3.2. Area B North: the excavation of the Northern Bastion T.830
The Northern Bastion T.830 proved to be a major defensive work, added to the Main Inner Wall due to a huge breach in this structure, possibly caused by an inner subsiding of the construction or by a collapse due to an earthquake occurred during the Early Bronze II. This gave the hint at reinforcing the sensible spot of the fortifications by letting a massive tower to abut from the line of the MIW. The Northern Bastion was thus erected setting its foundations into the bedrock and using big roughly cut limestone boulders of around 1.05 m length in the lowest courses. The best preserved parts of Bastion walls were 2.5 m high (the MIW reaches 3.8 m). During the 2017 season the northern and western walls of the Bastion were completely restored with antique-like mortar. The former wall W.837 was 2.1 m wide (= 4 cubits), while the latter wall W.835 was 1.65 m wide (= 3 cubits). The northern front wall, W.837, reached the length of 21 m, that is 40 cubits of 0.525 m, so that the ratio of the rectangular plan of the tower was 1:4. The original walls (W.835 and W.837) of the Bastion embodied big boulders (up to 1.05 m/2 cubits long) only in the two lower courses, while in the upper ones only the outer curtain incorporated regular large size stone blocks, fixed by means of limestone chops and small stones tied up with a relatively weak mud mortar. The inner filling of these walls was made of medium sized stones laid on superimposed layers of a regular thickness. The inner filling of the Bastion, consisting of a layer of big stones and blocks (F.894), was cleared off, and the space emptied thus showing the original outer northern face of the Main Inner City-Wall (fig. 11).

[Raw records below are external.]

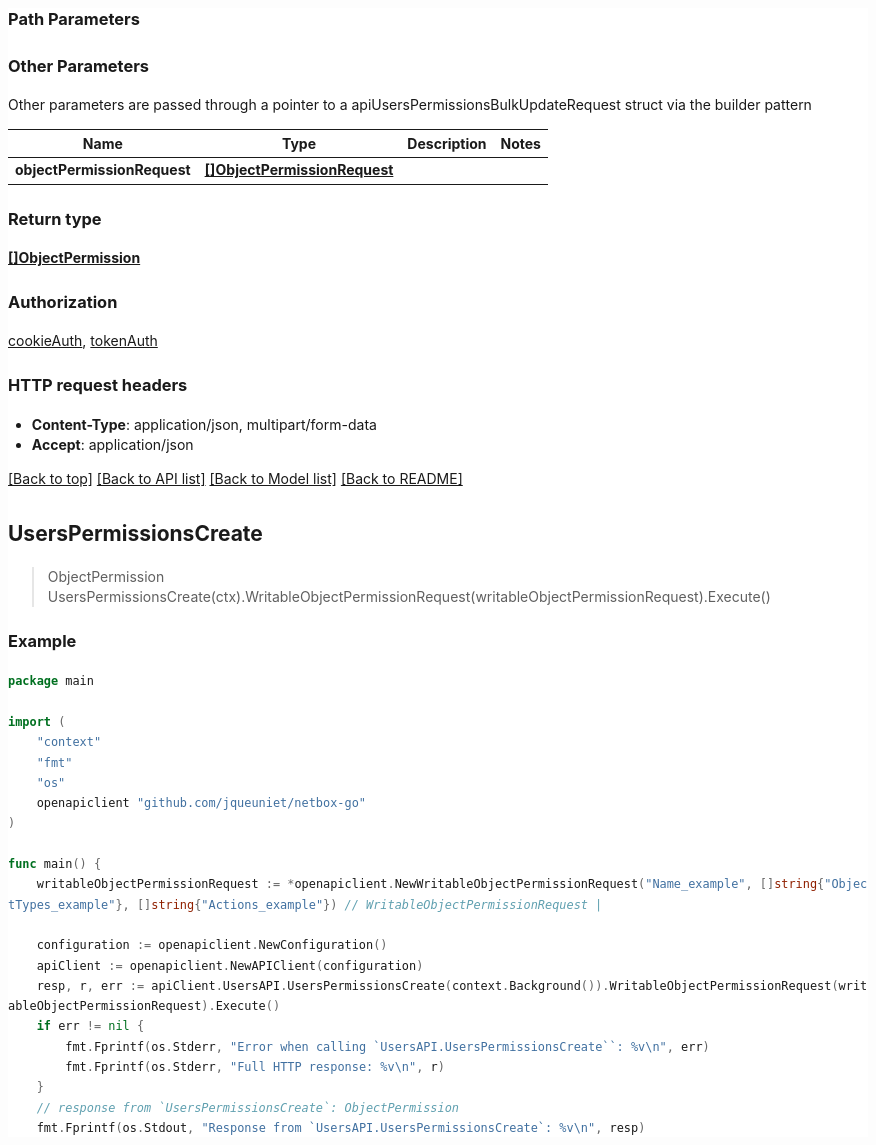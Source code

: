 ### Path Parameters



### Other Parameters

Other parameters are passed through a pointer to a apiUsersPermissionsBulkUpdateRequest struct via the builder pattern


Name | Type | Description  | Notes
------------- | ------------- | ------------- | -------------
 **objectPermissionRequest** | [**[]ObjectPermissionRequest**](ObjectPermissionRequest.md) |  | 

### Return type

[**[]ObjectPermission**](ObjectPermission.md)

### Authorization

[cookieAuth](../README.md#cookieAuth), [tokenAuth](../README.md#tokenAuth)

### HTTP request headers

- **Content-Type**: application/json, multipart/form-data
- **Accept**: application/json

[[Back to top]](#) [[Back to API list]](../README.md#documentation-for-api-endpoints)
[[Back to Model list]](../README.md#documentation-for-models)
[[Back to README]](../README.md)


## UsersPermissionsCreate

> ObjectPermission UsersPermissionsCreate(ctx).WritableObjectPermissionRequest(writableObjectPermissionRequest).Execute()





### Example

```go
package main

import (
    "context"
    "fmt"
    "os"
    openapiclient "github.com/jqueuniet/netbox-go"
)

func main() {
    writableObjectPermissionRequest := *openapiclient.NewWritableObjectPermissionRequest("Name_example", []string{"ObjectTypes_example"}, []string{"Actions_example"}) // WritableObjectPermissionRequest | 

    configuration := openapiclient.NewConfiguration()
    apiClient := openapiclient.NewAPIClient(configuration)
    resp, r, err := apiClient.UsersAPI.UsersPermissionsCreate(context.Background()).WritableObjectPermissionRequest(writableObjectPermissionRequest).Execute()
    if err != nil {
        fmt.Fprintf(os.Stderr, "Error when calling `UsersAPI.UsersPermissionsCreate``: %v\n", err)
        fmt.Fprintf(os.Stderr, "Full HTTP response: %v\n", r)
    }
    // response from `UsersPermissionsCreate`: ObjectPermission
    fmt.Fprintf(os.Stdout, "Response from `UsersAPI.UsersPermissionsCreate`: %v\n", resp)
```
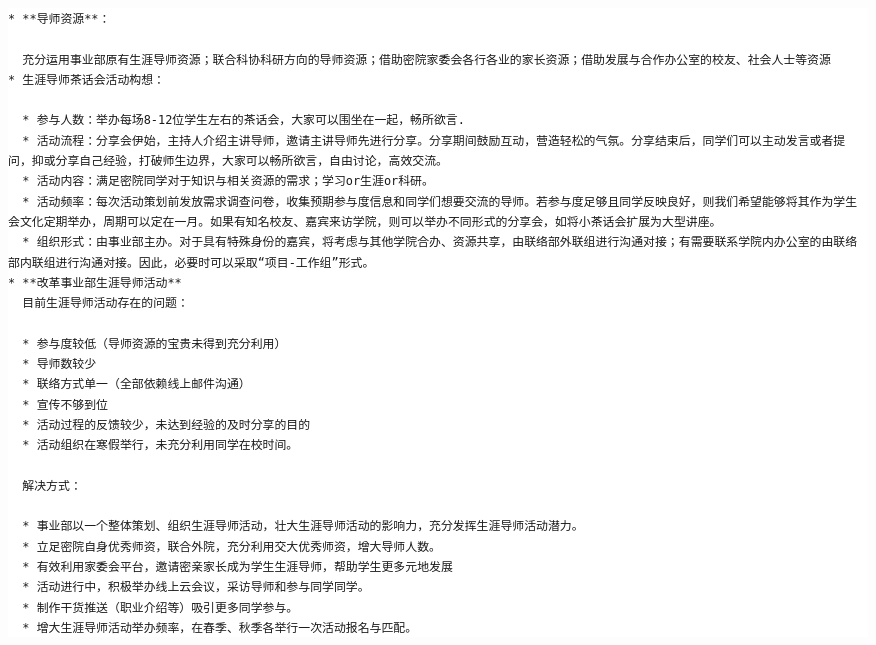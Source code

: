     * **导师资源**：

      充分运用事业部原有生涯导师资源；联合科协科研方向的导师资源；借助密院家委会各行各业的家长资源；借助发展与合作办公室的校友、社会人士等资源
    * 生涯导师茶话会活动构想：

      * 参与人数：举办每场8-12位学生左右的茶话会，大家可以围坐在一起，畅所欲言.
      * 活动流程：分享会伊始，主持人介绍主讲导师，邀请主讲导师先进行分享。分享期间鼓励互动，营造轻松的气氛。分享结束后，同学们可以主动发言或者提问，抑或分享自己经验，打破师生边界，大家可以畅所欲言，自由讨论，高效交流。
      * 活动内容：满足密院同学对于知识与相关资源的需求；学习or生涯or科研。
      * 活动频率：每次活动策划前发放需求调查问卷，收集预期参与度信息和同学们想要交流的导师。若参与度足够且同学反映良好，则我们希望能够将其作为学生会文化定期举办，周期可以定在一月。如果有知名校友、嘉宾来访学院，则可以举办不同形式的分享会，如将小茶话会扩展为大型讲座。
      * 组织形式：由事业部主办。对于具有特殊身份的嘉宾，将考虑与其他学院合办、资源共享，由联络部外联组进行沟通对接；有需要联系学院内办公室的由联络部内联组进行沟通对接。因此，必要时可以采取“项目-工作组”形式。
    * **改革事业部生涯导师活动**
      目前生涯导师活动存在的问题：

      * 参与度较低（导师资源的宝贵未得到充分利用）
      * 导师数较少
      * 联络方式单一（全部依赖线上邮件沟通）
      * 宣传不够到位
      * 活动过程的反馈较少，未达到经验的及时分享的目的
      * 活动组织在寒假举行，未充分利用同学在校时间。

      解决方式：

      * 事业部以一个整体策划、组织生涯导师活动，壮大生涯导师活动的影响力，充分发挥生涯导师活动潜力。
      * 立足密院自身优秀师资，联合外院，充分利用交大优秀师资，增大导师人数。
      * 有效利用家委会平台，邀请密亲家长成为学生生涯导师，帮助学生更多元地发展
      * 活动进行中，积极举办线上云会议，采访导师和参与同学同学。
      * 制作干货推送（职业介绍等）吸引更多同学参与。
      * 增大生涯导师活动举办频率，在春季、秋季各举行一次活动报名与匹配。
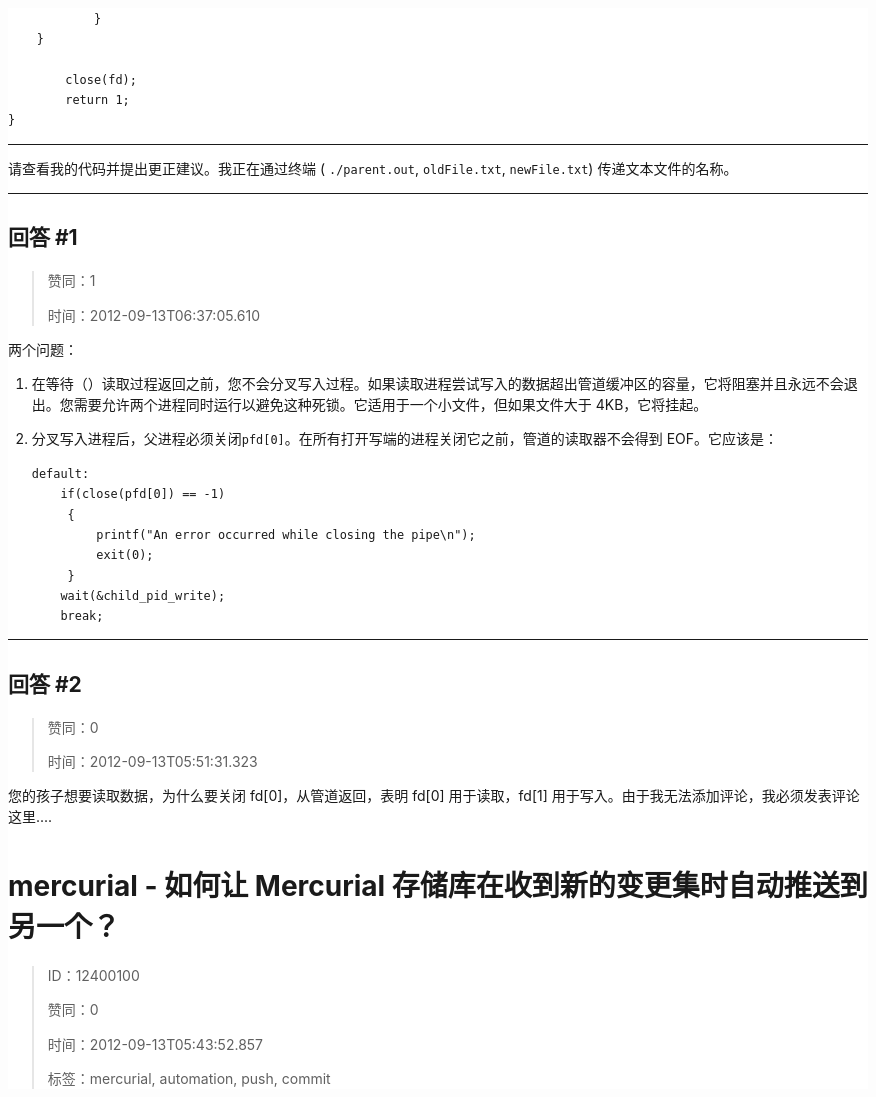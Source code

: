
 ```
            }
    }

        close(fd);
        return 1;
} 
```

* * *

请查看我的代码并提出更正建议。我正在通过终端 ( `./parent.out`, `oldFile.txt`, `newFile.txt`) 传递文本文件的名称。

* * *

## 回答 #1

> 赞同：1
> 
> 时间：2012-09-13T06:37:05.610

两个问题：

1.  在等待（）读取过程返回之前，您不会分叉写入过程。如果读取进程尝试写入的数据超出管道缓冲区的容量，它将阻塞并且永远不会退出。您需要允许两个进程同时运行以避免这种死锁。它适用于一个小文件，但如果文件大于 4KB，它将挂起。
2.  分叉写入进程后，父进程必须关闭`pfd[0]`。在所有打开写端的进程关闭它之前，管道的读取器不会得到 EOF。它应该是：

    ```
    default:
        if(close(pfd[0]) == -1)
         {
             printf("An error occurred while closing the pipe\n");
             exit(0);
         }
        wait(&child_pid_write);
        break; 
    ```

* * *

## 回答 #2

> 赞同：0
> 
> 时间：2012-09-13T05:51:31.323

您的孩子想要读取数据，为什么要关闭 fd[0]，从管道返回，表明 fd[0] 用于读取，fd[1] 用于写入。由于我无法添加评论，我必须发表评论这里....

# mercurial - 如何让 Mercurial 存储库在收到新的变更集时自动推送到另一个？

> ID：12400100
> 
> 赞同：0
> 
> 时间：2012-09-13T05:43:52.857
> 
> 标签：mercurial, automation, push, commit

3.3. Area B North: the EB IVB dwellings
Just upon the filled up end of the Northern Bastion a series of EB IVB dwellings were discovered (fig. 12). A single-line wall (W.885), NW-SE oriented and flanked by an open working surface (L.888), hosting a semi-circular installation (S.884). It joined at the edge of the site, just over W.837, a double-line structure (W.883), E-W oriented (fig. 13). The open yard, L.888, was paved with gravel and it was delimited to the east by a third double-line wall, N-S oriented, called W.887. This wall was flanked by a small silos (S.886) to the west (fig. 14). Few ceramic fragments and a basalt saddle quern were found in this space. The fourth southern limit of the yard was a double-line wall (W.891), very badly preserved, uncovered at the edge of the sounding. A further installation (fig. 15), a stone platform (S.889), was uncovered east of W.887 in another space called L.890. Inside the platform a flint pestle was found (KB.17.B.7, fig. 16). Underneath this layer of occupation, a levelling layer (F.892), sloping eastwards and including gravel, was detected. It yielded a fragmentary EB IVB four-lips lamp (KB.17.B.892/1, fig. 17).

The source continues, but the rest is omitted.